Co-sponsored by USTC and the School of History

Venue: Old Class Library, School of History, 69 South Street, St Andrews
Time: 2-4pm

Adam Shear (University of Pittsburgh), Jews and their Books on the Move in Early Modern Europe

Emily Finer (University of St Andrews), Jewish Migration and Metamorphosis in Early Soviet Fiction

Adam Shear is Associate Professor of Religious Studies and History and Director of the Program in Jewish Studies at the University of Pittsburgh where he has taught since 2001. His 2008 book The Kuzari and the Shaping of Jewish Identity, 1167-1900 (Cambridge University Press) was awarded a National Jewish Book Award for Scholarship and the Morris D. Forkosch Prize from the Journal of the History of Ideas for the best first book in intellectual history.

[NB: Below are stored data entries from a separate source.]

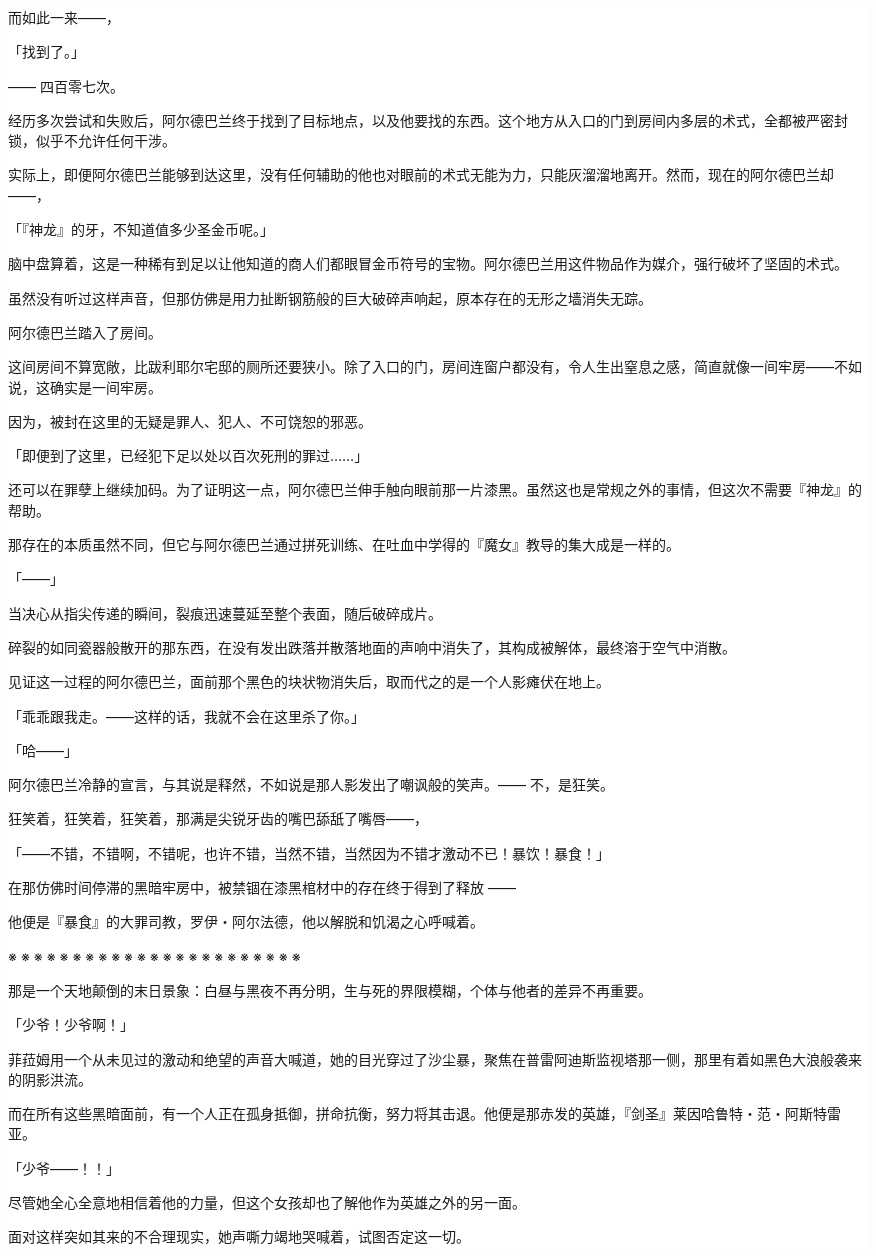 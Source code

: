 而如此一来——，

「找到了。」

—— 四百零七次。

经历多次尝试和失败后，阿尔德巴兰终于找到了目标地点，以及他要找的东西。这个地方从入口的门到房间内多层的术式，全都被严密封锁，似乎不允许任何干涉。

实际上，即便阿尔德巴兰能够到达这里，没有任何辅助的他也对眼前的术式无能为力，只能灰溜溜地离开。然而，现在的阿尔德巴兰却——，

「『神龙』的牙，不知道值多少圣金币呢。」

脑中盘算着，这是一种稀有到足以让他知道的商人们都眼冒金币符号的宝物。阿尔德巴兰用这件物品作为媒介，强行破坏了坚固的术式。

虽然没有听过这样声音，但那仿佛是用力扯断钢筋般的巨大破碎声响起，原本存在的无形之墙消失无踪。

阿尔德巴兰踏入了房间。

这间房间不算宽敞，比跋利耶尔宅邸的厕所还要狭小。除了入口的门，房间连窗户都没有，令人生出窒息之感，简直就像一间牢房——不如说，这确实是一间牢房。

因为，被封在这里的无疑是罪人、犯人、不可饶恕的邪恶。

「即便到了这里，已经犯下足以处以百次死刑的罪过……」

还可以在罪孽上继续加码。为了证明这一点，阿尔德巴兰伸手触向眼前那一片漆黑。虽然这也是常规之外的事情，但这次不需要『神龙』的帮助。

那存在的本质虽然不同，但它与阿尔德巴兰通过拼死训练、在吐血中学得的『魔女』教导的集大成是一样的。

「——」

当决心从指尖传递的瞬间，裂痕迅速蔓延至整个表面，随后破碎成片。

碎裂的如同瓷器般散开的那东西，在没有发出跌落并散落地面的声响中消失了，其构成被解体，最终溶于空气中消散。

见证这一过程的阿尔德巴兰，面前那个黑色的块状物消失后，取而代之的是一个人影瘫伏在地上。

「乖乖跟我走。——这样的话，我就不会在这里杀了你。」

「哈——」

阿尔德巴兰冷静的宣言，与其说是释然，不如说是那人影发出了嘲讽般的笑声。—— 不，是狂笑。

狂笑着，狂笑着，狂笑着，那满是尖锐牙齿的嘴巴舔舐了嘴唇——，

「——不错，不错啊，不错呢，也许不错，当然不错，当然因为不错才激动不已！暴饮！暴食！」

在那仿佛时间停滞的黑暗牢房中，被禁锢在漆黑棺材中的存在终于得到了释放 —— 

他便是『暴食』的大罪司教，罗伊・阿尔法德，他以解脱和饥渴之心呼喊着。

※ ※ ※ ※ ※ ※ ※ ※ ※ ※ ※ ※ ※ ※ ※ ※ ※ ※ ※ ※ ※ ※ ※

那是一个天地颠倒的末日景象：白昼与黑夜不再分明，生与死的界限模糊，个体与他者的差异不再重要。

「少爷！少爷啊！」

菲菈姆用一个从未见过的激动和绝望的声音大喊道，她的目光穿过了沙尘暴，聚焦在普雷阿迪斯监视塔那一侧，那里有着如黑色大浪般袭来的阴影洪流。

而在所有这些黑暗面前，有一个人正在孤身抵御，拼命抗衡，努力将其击退。他便是那赤发的英雄，『剑圣』莱因哈鲁特・范・阿斯特雷亚。

「少爷——！！」

尽管她全心全意地相信着他的力量，但这个女孩却也了解他作为英雄之外的另一面。

面对这样突如其来的不合理现实，她声嘶力竭地哭喊着，试图否定这一切。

The early modern period in European and Mediterranean history is often seen as a period of increased mobility of people.  The rise of print is also seen as a distinctive element of early modernity.  In Jewish history, these two factors have been cited by many historians as key aspects of the early modern Jewish experience, most recently by David Ruderman in his Early Modern Jewry: A New Cultural History (Princeton, 2011). Although historians of migration and historians of the book have paid due diligence to the relationships between the two factors, this talk will more explicitly analyze the ways in which movement of Jewish books are linked to the mobility patterns of early modern Jews. In addition to looking at the pre-publication sharing of texts in new environments, the paper also considers the dissemination of books after publication and over time. The goal is to better understand how the history of migration is linked to the history of the book and how new tools in each subfield can complement knowledge in the other.

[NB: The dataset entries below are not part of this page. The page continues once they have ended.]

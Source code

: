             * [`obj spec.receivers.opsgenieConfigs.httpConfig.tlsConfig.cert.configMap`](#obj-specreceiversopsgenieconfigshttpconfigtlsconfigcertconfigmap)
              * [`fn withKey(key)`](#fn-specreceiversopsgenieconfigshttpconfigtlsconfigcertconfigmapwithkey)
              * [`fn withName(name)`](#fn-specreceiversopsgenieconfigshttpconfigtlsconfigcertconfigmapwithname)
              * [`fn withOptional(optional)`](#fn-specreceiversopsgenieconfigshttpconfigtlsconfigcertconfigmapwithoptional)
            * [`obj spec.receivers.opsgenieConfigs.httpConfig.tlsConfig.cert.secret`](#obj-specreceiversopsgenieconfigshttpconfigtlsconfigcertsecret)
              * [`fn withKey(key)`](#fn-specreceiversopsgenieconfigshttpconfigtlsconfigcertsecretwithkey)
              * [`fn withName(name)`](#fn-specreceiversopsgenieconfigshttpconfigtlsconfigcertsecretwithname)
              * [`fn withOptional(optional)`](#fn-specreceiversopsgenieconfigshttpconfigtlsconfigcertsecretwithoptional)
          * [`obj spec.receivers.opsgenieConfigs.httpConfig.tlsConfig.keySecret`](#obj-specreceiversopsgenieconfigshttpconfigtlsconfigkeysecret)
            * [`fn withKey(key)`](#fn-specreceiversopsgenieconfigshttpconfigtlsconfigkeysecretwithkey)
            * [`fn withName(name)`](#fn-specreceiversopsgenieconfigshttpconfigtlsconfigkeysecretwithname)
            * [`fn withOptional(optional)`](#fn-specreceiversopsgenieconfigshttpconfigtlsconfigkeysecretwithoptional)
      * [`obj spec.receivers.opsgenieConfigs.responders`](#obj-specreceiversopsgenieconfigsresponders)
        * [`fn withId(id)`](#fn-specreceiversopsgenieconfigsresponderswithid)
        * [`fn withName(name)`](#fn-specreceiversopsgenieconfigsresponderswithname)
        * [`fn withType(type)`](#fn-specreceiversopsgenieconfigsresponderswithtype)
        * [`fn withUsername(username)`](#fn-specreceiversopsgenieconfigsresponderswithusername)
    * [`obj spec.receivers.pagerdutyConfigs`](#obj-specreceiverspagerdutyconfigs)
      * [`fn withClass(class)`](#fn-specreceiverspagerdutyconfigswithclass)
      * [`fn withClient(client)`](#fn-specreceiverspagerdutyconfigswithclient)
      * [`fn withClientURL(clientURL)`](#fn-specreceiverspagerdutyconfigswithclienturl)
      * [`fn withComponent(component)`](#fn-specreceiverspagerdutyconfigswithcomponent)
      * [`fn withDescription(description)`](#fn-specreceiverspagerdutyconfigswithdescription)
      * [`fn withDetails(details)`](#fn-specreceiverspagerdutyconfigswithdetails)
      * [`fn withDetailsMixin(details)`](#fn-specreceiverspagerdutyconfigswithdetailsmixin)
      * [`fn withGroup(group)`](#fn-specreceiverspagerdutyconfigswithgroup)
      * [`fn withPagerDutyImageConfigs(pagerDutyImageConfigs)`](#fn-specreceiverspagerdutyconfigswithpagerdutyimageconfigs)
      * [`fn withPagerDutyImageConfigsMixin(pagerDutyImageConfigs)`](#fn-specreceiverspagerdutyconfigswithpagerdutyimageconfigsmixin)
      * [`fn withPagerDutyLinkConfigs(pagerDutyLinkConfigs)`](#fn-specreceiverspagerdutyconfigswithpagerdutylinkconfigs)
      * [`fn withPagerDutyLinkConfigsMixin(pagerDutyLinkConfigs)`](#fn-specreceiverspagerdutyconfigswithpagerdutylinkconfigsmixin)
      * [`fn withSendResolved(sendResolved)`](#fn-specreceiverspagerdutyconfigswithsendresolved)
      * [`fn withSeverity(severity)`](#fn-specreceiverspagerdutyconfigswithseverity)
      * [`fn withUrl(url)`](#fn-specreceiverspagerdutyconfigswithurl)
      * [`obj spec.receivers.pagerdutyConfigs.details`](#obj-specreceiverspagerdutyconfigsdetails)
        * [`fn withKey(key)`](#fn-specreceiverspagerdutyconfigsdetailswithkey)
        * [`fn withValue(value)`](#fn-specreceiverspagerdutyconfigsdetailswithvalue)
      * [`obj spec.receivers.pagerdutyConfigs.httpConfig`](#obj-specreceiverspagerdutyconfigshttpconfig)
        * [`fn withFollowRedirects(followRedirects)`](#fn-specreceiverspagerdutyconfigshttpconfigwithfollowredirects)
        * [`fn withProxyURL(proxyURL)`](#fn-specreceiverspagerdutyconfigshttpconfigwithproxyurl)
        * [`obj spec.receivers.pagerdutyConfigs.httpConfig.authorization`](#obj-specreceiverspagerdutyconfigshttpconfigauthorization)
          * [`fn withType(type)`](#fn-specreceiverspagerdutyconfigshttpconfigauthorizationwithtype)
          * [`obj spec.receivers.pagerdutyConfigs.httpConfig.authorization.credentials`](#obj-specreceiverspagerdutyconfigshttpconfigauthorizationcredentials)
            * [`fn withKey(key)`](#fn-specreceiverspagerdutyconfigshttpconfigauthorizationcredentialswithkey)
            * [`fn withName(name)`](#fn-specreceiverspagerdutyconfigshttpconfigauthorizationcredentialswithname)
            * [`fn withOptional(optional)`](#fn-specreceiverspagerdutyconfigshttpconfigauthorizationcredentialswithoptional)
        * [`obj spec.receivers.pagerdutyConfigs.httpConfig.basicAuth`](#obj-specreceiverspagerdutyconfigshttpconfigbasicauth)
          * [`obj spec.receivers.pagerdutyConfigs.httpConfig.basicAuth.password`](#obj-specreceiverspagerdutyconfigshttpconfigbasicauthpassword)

Emily Finer is Lecturer in Comparative Literature and Russian at the University of St Andrews where she convened the new degree in Comparative Literature. She is currently working on a second monograph exploring the vast cultural reception of Charles Dickens and his works in the Russian-speaking world. This project follows her monograph on the twisty relationship between the Russian Formalist, Viktor Shklovskii and the author of Tristram Shandy, Laurence Sterne: Turning into Sterne: Viktor Shklovskii and Literary Reception (Oxford: Legenda, 2010).

For a few years after the 1917 Revolution, Russian-Jewish writers felt empowered to explore issues of identity in print. Lev Lunts, a young writer who resisted his parents’ pleas to join them in emigration, chose instead to imagine a journey west in Crossing the Border (1922). His Jewish characters employ a range of linguistic and visual disguises which are ultimately unsuccessful. In Homeland (1923), Lunts’s atheist student goes through a door under the Choral Synagogue in Petersburg only to find himself in biblical Babylon. These and the similar stories to be discussed all end with the restoration of the status quo, but their writers test the limits of comedy and satire through their use of anti-Semitic stereotypes, making peculiar demands on the contemporary reader.